Тянуть с отъездом больше было нельзя. Набоков в отчаянье пишет друзьям, что уехал бы сейчас в любую страну, где можно было бы найти работу с английским — в Канаду, в Индию, в Южную Африку.
Вести из Праги также были неутешительными. Брат Кирилл снова оставил работу. Он не хочет бросать поэзию, ни за что не хочет становиться взрослым. Он теперь в Бельгии, и Набоков чуть не в каждом письме умоляет Зинаиду Шаховскую помочь ему, пристроить куда-нибудь. Вот письмо, посланное Шаховской в ноябре и сообщающее об отплытии ее сестры в США:
«Наташа уплыла в четверг, так заторопившись, что даже не простилась с нами. Она между прочим рассказывала о Кирилле. Положение его меня ужасает. Как он устроится в Бельгии, есть ли надежда устроить его. Ради Бога, пусть он только не едет в Чехию; моя мать живет впроголодь и больна… Ради Бога, хоть какую-нибудь ему работу — пусть мусорщика — все равно. Только бы не умер с голоду. Авось он тогда поумнеет».
Набоков готовился к отъезду. Он подчищал первую главу «Дара», намереваясь прочесть ее соотечественникам в Париже. К столетней годовщине Пушкина, которую собирались широко отмечать в Париже и Брюсселе, он писал доклад по-французски. У него было написано несколько английских эссе о семье, о детстве, о роли английской культуры в русском воспитании.
Пушкин царил на страницах его нового романа, ибо только искусство и культура могли сегодня противостоять грядущему одичанию мира…

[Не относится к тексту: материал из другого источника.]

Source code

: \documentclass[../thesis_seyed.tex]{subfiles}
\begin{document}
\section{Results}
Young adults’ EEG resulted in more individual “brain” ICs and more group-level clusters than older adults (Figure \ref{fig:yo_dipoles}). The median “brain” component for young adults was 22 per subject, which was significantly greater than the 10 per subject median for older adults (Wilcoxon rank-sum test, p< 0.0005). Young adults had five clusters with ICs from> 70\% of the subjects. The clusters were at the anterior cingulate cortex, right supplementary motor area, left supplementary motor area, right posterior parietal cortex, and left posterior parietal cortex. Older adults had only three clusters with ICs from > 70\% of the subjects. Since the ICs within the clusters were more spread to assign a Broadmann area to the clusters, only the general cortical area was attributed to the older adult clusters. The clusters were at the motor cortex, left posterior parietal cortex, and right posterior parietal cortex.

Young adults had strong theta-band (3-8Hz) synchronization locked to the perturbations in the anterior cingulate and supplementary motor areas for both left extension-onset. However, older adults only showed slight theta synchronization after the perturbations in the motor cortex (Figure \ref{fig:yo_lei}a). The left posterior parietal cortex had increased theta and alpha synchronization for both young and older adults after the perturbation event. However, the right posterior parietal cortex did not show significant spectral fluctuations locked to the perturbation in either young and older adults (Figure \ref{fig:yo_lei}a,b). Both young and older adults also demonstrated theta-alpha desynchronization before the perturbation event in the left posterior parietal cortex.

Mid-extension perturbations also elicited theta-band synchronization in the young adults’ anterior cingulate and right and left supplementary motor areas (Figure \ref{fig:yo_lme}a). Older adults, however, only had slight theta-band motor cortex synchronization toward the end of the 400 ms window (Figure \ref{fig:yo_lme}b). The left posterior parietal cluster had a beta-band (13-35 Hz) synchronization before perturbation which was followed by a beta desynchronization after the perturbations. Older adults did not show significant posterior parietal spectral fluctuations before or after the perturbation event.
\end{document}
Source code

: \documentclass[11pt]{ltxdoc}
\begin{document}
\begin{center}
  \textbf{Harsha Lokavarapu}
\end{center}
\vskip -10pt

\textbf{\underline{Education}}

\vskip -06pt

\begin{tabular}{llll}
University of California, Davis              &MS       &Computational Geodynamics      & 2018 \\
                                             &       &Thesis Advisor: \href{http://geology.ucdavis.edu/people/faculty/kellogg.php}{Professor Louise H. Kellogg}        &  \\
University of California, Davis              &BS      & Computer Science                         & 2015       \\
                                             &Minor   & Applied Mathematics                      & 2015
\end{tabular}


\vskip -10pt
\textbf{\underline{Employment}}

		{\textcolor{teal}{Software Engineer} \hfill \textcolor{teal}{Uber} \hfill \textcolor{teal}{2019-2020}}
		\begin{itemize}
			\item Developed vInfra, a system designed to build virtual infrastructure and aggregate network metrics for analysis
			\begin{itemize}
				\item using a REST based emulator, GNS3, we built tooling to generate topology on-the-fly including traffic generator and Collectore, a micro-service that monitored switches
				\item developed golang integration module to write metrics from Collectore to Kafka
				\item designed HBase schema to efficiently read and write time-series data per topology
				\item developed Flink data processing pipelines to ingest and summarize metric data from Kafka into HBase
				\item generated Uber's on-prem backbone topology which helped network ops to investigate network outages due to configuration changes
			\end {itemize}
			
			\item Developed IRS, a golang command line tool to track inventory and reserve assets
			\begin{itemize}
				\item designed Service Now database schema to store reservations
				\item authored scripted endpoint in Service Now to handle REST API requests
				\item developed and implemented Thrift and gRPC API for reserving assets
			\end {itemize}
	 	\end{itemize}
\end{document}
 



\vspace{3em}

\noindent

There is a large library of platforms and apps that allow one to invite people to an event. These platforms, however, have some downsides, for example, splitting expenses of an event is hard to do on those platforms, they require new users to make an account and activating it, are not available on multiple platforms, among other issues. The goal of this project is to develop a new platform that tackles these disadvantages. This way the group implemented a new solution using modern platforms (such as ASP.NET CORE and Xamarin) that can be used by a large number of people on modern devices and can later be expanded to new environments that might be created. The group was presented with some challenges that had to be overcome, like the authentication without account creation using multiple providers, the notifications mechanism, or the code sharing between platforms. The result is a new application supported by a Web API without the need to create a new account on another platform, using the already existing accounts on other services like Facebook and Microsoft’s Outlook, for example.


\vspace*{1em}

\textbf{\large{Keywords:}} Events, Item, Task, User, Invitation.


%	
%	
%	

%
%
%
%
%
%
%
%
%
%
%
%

Кончалось счастливое берлинское отчуждение — в кругу своих, в окруженье чужих. Начиналась эпоха унизительной бедности, бегства: сперва на Запад, еще дальше по полям Европы, потом — через океан… Десятилетие спустя он вспоминал это ощущение погони:
«…мы бежали, и чем дальше, тем мне становилось яснее, что спасаемся мы не просто от засунутого в сапоги и перетянутого ремнем идиота с прядью поперек лба и с запасом железного лома на гусеничном и колесном ходу, — он был всего лишь символом, за которым стояло нечто неуловимое и чудовищное, какой- то безликий и безвременный ком первородного ужаса…»
Сейчас он уезжал для выступлений — в Бельгии, во Франции, в Англии. Решено было, что он будет искать и место для устройства семьи. Вера Евсеевна рассказывала позднее, что это приход Таборицкого к власти заставил ее поторопить мужа с отъездом. Неожиданная помощь подоспела из Англии — аванс за перевод «Отчаяния», а еще, вовсе уж неожиданно, — помощь от далекого предка Набоковых, композитора фон Грауна. Они прочли в газете, что разыскиваются наследники фон Грауна, Набоков сообщил, что его прабабушка Нина фон Корф была дочерью фон Грауна, и тогда ему вручили табакерку, из которой композитор имел обыкновение нюхать табак. Табакерка прибавила еще несколько сот долларов к скудному английскому гонорару. Уезжая, Набоков не знал, что никогда больше не вернется в Германию. Ему оставалось еще сорок лет жизни — во Франции, за океаном, близ германской границы. Однако никогда больше нога его не ступила на немецкую землю.